The Perks. Backers can start recharging their batters at the $250 tier, promising to arrive by July.  A 12-month warranty is also included. For $30 more, the limited second batch of ReVolt3000s are being sent out to arrive in June, while the highest tier at $300 gives backers a complete, tested pre-production model sent out by April.

The Potential. Most people think of a battery with no charge that needs a jump-start as a dead battery, but the ReVolt3000 can truly take all manner of non-functioning batteries and bring them back to life, at a method that is accessible to the general public in terms of ease of use and price point. Based on Tom’s own math presented in the video, the ReVolt3000 may not be the best solution for an individual with a single vehicle, but at the very least it is certainly a step towards eco-friendliness.

Chargers/Batteries Lighting

H2Only Battery recharges with liquid, pours on the light

The Premise. Batteries can die in the most inconvenient of times. During a power outage, car breakdown, or accident are the worst times to discover that your flashlight has run out of juice.

The Product. The H2Only Battery is a rechargeable battery that literally runs on juice, water or any other liquid. Currently, the H2Only Battery is being sold either as a flashlight or standard light. When it runs out, one simply needs to pour water or any other liquid over it and it will recharge again. Both the flashlight and light look like little more than regular LED flashlights or lights.with the exception of a ventilated exterior. If more power is needed, simply clip another battery onto the existing one. If less power is needed, take the extra battery away.

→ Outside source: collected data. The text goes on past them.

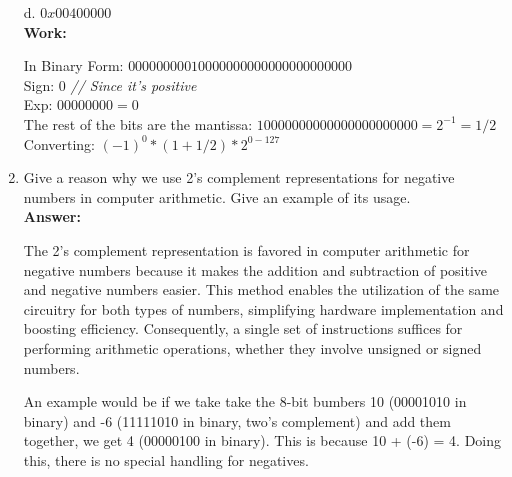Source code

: \documentclass[11pt]{article}
\begin{document}
\begin{enumerate}
    d. $0x00400000$\\
    \textbf{Work:}
    \begin{center}
        In Binary Form: $0000 0000 0100 0000 0000 0000 0000 0000$\\
        Sign: $0$ \textit{// Since it's positive}\\
        Exp: $00000000 = 0$\\
        The rest of the bits are the mantissa: $100 0000 0000 0000 0000 0000 = 2^{-1} = 1/2$\\
        Converting: $(-1)^0 * (1 + 1/2) * 2^{0-127}$\\
    \end{center}
    
    \item Give a reason why we use 2's complement representations for negative numbers in computer
    arithmetic. Give an example of its usage.\\
    \textbf{Answer:}
    \begin{center}
        The 2's complement representation is favored in computer arithmetic for negative numbers because it makes the addition and subtraction of positive and negative numbers easier. 
        This method enables the utilization of the same circuitry for both types of numbers, simplifying hardware implementation and boosting efficiency. 
        Consequently, a single set of instructions suffices for performing arithmetic operations, whether they involve unsigned or signed numbers.

        An example would be if we take take the 8-bit bumbers 10 (00001010 in binary) and -6 (11111010 in binary, two's complement) and add them together, we get 4 (00000100 in binary). This is because 10 + (-6) = 4.
        Doing this, there is no special handling for negatives.\\
    \end{center}
\end{enumerate}
\end{document}
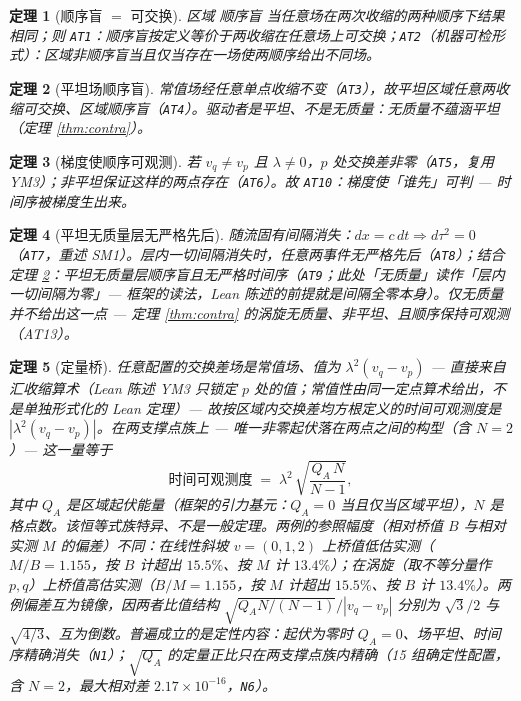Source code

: \documentclass[aps,prd,preprint,superscriptaddress,amsmath,amssymb]{revtex4-2}
\newtheorem{theorem}{定理}[section]
\begin{document}
\begin{theorem}[顺序盲 $=$ 可交换]
\label{thm:orderblind}
区域 \emph{顺序盲} 当任意场在两次收缩的两种顺序下结果相同；则 \texttt{AT1}：顺序盲按定义等价于两收缩在任意场上可交换；\texttt{AT2}（机器可检形式）：区域非顺序盲当且仅当存在一场使两顺序给出不同场。
\end{theorem}

\begin{theorem}[平坦场顺序盲]
\label{thm:flat}
常值场经任意单点收缩不变（\texttt{AT3}），故平坦区域任意两收缩可交换、区域顺序盲（\texttt{AT4}）。驱动者是平坦、不是无质量：无质量不蕴涵平坦（定理 \ref{thm:contra}）。
\end{theorem}

\begin{theorem}[梯度使顺序可观测]
\label{thm:gradient}
若 $v_q\ne v_p$ 且 $\lambda\ne0$，$p$ 处交换差非零（\texttt{AT5}，复用 YM3）；非平坦保证这样的两点存在（\texttt{AT6}）。故 \texttt{AT10}：\emph{梯度使「谁先」可判 --- 时间序被梯度生出来。}
\end{theorem}

\begin{theorem}[平坦无质量层无严格先后]
\label{thm:massless}
随流固有间隔消失：$dx=c\,dt \Rightarrow d\tau^2=0$（\texttt{AT7}，重述 SM1）。层内一切间隔消失时，任意两事件无严格先后（\texttt{AT8}）；结合定理 \ref{thm:flat}：平坦无质量层顺序盲且无严格时间序（\texttt{AT9}；此处「无质量」读作「层内一切间隔为零」--- 框架的读法，Lean 陈述的前提就是间隔全零本身）。仅无质量并不给出这一点 --- 定理 \ref{thm:contra} 的涡旋无质量、非平坦、且顺序保持可观测（AT13）。
\end{theorem}

\begin{theorem}[定量桥]
\label{thm:bridge}
任意配置的交换差场是常值场、值为 $\lambda^2(v_q-v_p)$ --- 直接来自汇收缩算术（Lean 陈述 YM3 只锁定 $p$ 处的值；常值性由同一定点算术给出，不是单独形式化的 Lean 定理）--- 故按区域内交换差均方根定义的时间可观测度是 $|\lambda^2(v_q-v_p)|$。在两支撑点族上 --- 唯一非零起伏落在两点之间的构型（含 $N=2$）--- 这一量等于
\begin{equation}
\text{时间可观测度}
\;=\; \lambda^2\,\sqrt{\frac{Q_A\,N}{N-1}},
\label{eq:timeobs}
\end{equation}
其中 $Q_A$ 是区域起伏能量（框架的引力基元：$Q_A=0$ 当且仅当区域平坦），$N$ 是格点数。该恒等式族特异、不是一般定理。两例的参照幅度（相对桥值 $B$ 与相对实测 $M$ 的偏差）不同：在线性斜坡 $v=(0,1,2)$ 上桥值\emph{低估}实测（$M/B=1.155$，按 $B$ 计超出 $15.5\%$、按 $M$ 计 $13.4\%$）；在涡旋（取不等分量作 $p,q$）上桥值\emph{高估}实测（$B/M=1.155$，按 $M$ 计超出 $15.5\%$、按 $B$ 计 $13.4\%$）。两例偏差互为镜像，因两者比值结构 $\sqrt{Q_A N/(N-1)}/|v_q-v_p|$ 分别为 $\sqrt3/2$ 与 $\sqrt{4/3}$、互为倒数。普遍成立的是定性内容：起伏为零时 $Q_A=0$、场平坦、时间序精确消失（\texttt{N1}）；$\sqrt{Q_A}$ 的定量正比只在两支撑点族内精确（15 组确定性配置，含 $N=2$，最大相对差 $2.17\times10^{-16}$，\texttt{N6}）。
\end{theorem}
\end{document}
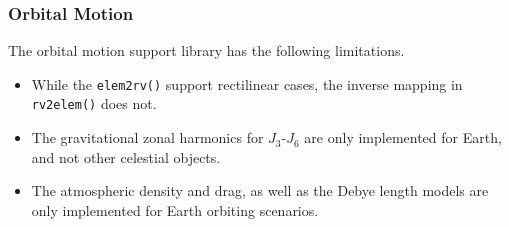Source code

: \subsubsection{Orbital Motion}
The orbital motion support library has the following limitations.
\begin{itemize}
	\item While the {\tt elem2rv()} support rectilinear cases, the inverse mapping in {\tt rv2elem()} does not.
	\item The gravitational zonal harmonics for $J_{3}$-$J_{6}$ are only implemented for Earth, and not other celestial objects.
	\item The atmospheric density and drag, as well as the Debye length models are only implemented for Earth orbiting scenarios. 
\end{itemize}













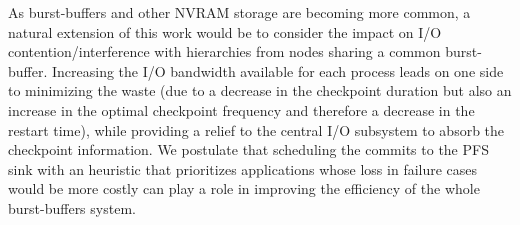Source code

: As burst-buffers and other NVRAM storage are becoming more common, a natural
extension of this work would be to consider the impact on I/O
contention/interference with hierarchies from nodes sharing a common
burst-buffer. Increasing the I/O bandwidth available for each process leads on
one side to minimizing the waste (due to a decrease in the checkpoint duration
but also an increase in the optimal checkpoint frequency and therefore a
decrease in the restart time), while providing a relief to the central I/O
subsystem to absorb the checkpoint information. We postulate that scheduling the
commits to the PFS sink with an heuristic that prioritizes applications whose
loss in failure cases would be more costly can play a role in improving the
efficiency of the whole burst-buffers system.

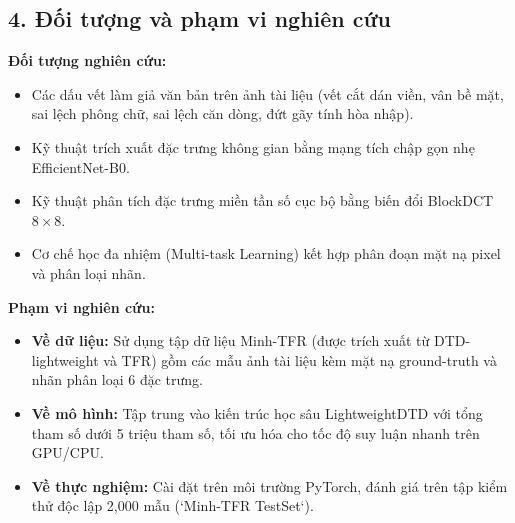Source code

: \subsection{4. Đối tượng và phạm vi nghiên cứu}

\indent\indent \textbf{Đối tượng nghiên cứu:}
\begin{itemize}
    \item Các dấu vết làm giả văn bản trên ảnh tài liệu (vết cắt dán viền, vân bề mặt, sai lệch phông chữ, sai lệch căn dòng, đứt gãy tính hòa nhập).
    \item Kỹ thuật trích xuất đặc trưng không gian bằng mạng tích chập gọn nhẹ EfficientNet-B0.
    \item Kỹ thuật phân tích đặc trưng miền tần số cục bộ bằng biến đổi BlockDCT $8 \times 8$.
    \item Cơ chế học đa nhiệm (Multi-task Learning) kết hợp phân đoạn mặt nạ pixel và phân loại nhãn.
\end{itemize}
\vspace{0.3cm}

\textbf{Phạm vi nghiên cứu:}
\begin{itemize}
    \item \textbf{Về dữ liệu:} Sử dụng tập dữ liệu Minh-TFR (được trích xuất từ DTD-lightweight và TFR) gồm các mẫu ảnh tài liệu kèm mặt nạ ground-truth và nhãn phân loại 6 đặc trưng.
    \item \textbf{Về mô hình:} Tập trung vào kiến trúc học sâu LightweightDTD với tổng tham số dưới 5 triệu tham số, tối ưu hóa cho tốc độ suy luận nhanh trên GPU/CPU.
    \item \textbf{Về thực nghiệm:} Cài đặt trên môi trường PyTorch, đánh giá trên tập kiểm thử độc lập 2,000 mẫu (`Minh-TFR TestSet`).
\end{itemize}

The Pitch. The H2Only Battery’s Indiegogo campaign features a refreshingly high-end video that shows the flashlight and light in action in various situations. The remainder of the campaign talks about when and where H2Only Battery would be helpful, the durability of the battery and which other products are will soon be manufactured with the H2Only Battery. The creators hope to raise $87,500 in order to fund the H2Only Battery. More information can be found on their Web site.

 The Perks. For only $29, the early bird gets one H2Only Battery flashlight. The standard price for both the flashlight and light costs backers $69. From there, reward tiers go all the way up to $5,000 with a heavy emphasis on donations that will fund philanthropic projects in Africa. Current availability is set at June 2014.

The Potential. The H2Only Battery is a truly cool concept that demonstrates how simple innovation can produce sustainable products. Unfortunately, H2Only Battery isn’t the first liquid rechargeable battery to the watering hole. The NoPoPo Water Battery looks like a AA battery, but can be recharged with water and several other liquids, but the H2Only team notes that its approach is patented and that the other product peters out after only two or three recharges.

The H2Only Battery’s main claim to fame is that it is the only open type rechargeable battery out there. This means that it doesn’t need to be disassembled in order to recharge with water and that it can take advantage of oxygen as a catalyst. The H2Only Battery’s creators have big dreams for their product, including powering every house in the world with just water. Still, the H2Only Battery creators will have to start by coming out with some more versatile products than lights in order to compete with other water-fueled battery systems, especially if they plan on taking over the world.